_Task_: Whenever a line in the material below contains "path", copy that line.

_Source records_:
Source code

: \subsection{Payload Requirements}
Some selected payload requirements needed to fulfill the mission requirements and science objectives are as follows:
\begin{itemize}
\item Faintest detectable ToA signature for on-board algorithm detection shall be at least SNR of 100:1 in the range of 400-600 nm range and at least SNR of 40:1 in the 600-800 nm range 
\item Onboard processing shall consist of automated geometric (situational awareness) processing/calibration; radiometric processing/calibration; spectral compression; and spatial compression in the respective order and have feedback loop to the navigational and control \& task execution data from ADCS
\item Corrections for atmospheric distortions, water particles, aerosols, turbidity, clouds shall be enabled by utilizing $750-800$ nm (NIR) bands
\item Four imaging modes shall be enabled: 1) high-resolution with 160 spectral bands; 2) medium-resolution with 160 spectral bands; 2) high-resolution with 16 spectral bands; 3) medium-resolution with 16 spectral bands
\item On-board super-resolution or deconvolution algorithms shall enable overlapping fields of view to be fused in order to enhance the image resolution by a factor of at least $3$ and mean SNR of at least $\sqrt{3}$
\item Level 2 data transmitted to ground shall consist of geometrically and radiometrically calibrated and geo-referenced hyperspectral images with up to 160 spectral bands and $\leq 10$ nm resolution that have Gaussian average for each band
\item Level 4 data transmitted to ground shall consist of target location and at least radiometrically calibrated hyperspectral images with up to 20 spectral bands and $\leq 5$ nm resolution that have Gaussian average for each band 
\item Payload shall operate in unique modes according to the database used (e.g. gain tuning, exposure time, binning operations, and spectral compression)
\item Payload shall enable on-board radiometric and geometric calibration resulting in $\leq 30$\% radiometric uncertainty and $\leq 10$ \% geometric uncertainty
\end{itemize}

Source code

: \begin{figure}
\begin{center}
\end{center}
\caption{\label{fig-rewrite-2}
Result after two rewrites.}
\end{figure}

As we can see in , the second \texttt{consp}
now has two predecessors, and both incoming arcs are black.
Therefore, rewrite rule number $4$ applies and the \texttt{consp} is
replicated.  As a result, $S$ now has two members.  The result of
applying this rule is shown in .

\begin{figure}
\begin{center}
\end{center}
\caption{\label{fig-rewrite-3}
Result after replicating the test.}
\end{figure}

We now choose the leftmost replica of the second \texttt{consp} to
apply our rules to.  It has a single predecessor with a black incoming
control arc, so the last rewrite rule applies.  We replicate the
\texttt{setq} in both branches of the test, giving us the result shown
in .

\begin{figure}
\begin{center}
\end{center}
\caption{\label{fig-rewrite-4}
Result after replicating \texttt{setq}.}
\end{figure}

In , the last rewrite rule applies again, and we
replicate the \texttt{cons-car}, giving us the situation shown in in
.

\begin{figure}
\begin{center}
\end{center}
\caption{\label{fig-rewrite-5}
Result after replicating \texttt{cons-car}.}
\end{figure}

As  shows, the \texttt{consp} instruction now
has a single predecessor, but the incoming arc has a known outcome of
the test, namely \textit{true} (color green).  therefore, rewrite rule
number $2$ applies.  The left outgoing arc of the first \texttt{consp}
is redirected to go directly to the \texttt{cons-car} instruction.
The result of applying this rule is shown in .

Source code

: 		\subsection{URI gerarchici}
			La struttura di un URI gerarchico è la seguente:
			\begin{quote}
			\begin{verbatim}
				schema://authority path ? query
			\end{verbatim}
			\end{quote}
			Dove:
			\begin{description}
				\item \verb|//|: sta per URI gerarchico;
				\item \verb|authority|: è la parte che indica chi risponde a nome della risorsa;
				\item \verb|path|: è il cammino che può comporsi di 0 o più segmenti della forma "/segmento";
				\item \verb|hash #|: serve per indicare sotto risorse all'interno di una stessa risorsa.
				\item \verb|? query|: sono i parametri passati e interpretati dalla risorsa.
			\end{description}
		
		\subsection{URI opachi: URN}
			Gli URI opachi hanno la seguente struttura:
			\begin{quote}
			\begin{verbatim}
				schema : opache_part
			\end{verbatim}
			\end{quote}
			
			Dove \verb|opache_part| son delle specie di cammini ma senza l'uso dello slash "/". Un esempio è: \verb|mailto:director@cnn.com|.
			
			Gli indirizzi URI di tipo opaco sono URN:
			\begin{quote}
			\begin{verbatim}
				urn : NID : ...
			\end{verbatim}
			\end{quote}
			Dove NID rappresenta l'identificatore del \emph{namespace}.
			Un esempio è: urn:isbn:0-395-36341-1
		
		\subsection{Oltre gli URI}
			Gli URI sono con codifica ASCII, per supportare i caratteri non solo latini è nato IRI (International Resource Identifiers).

_Result_:
				schema://authority path ? query
				\item \verb|path|: è il cammino che può comporsi di 0 o più segmenti della forma "/segmento";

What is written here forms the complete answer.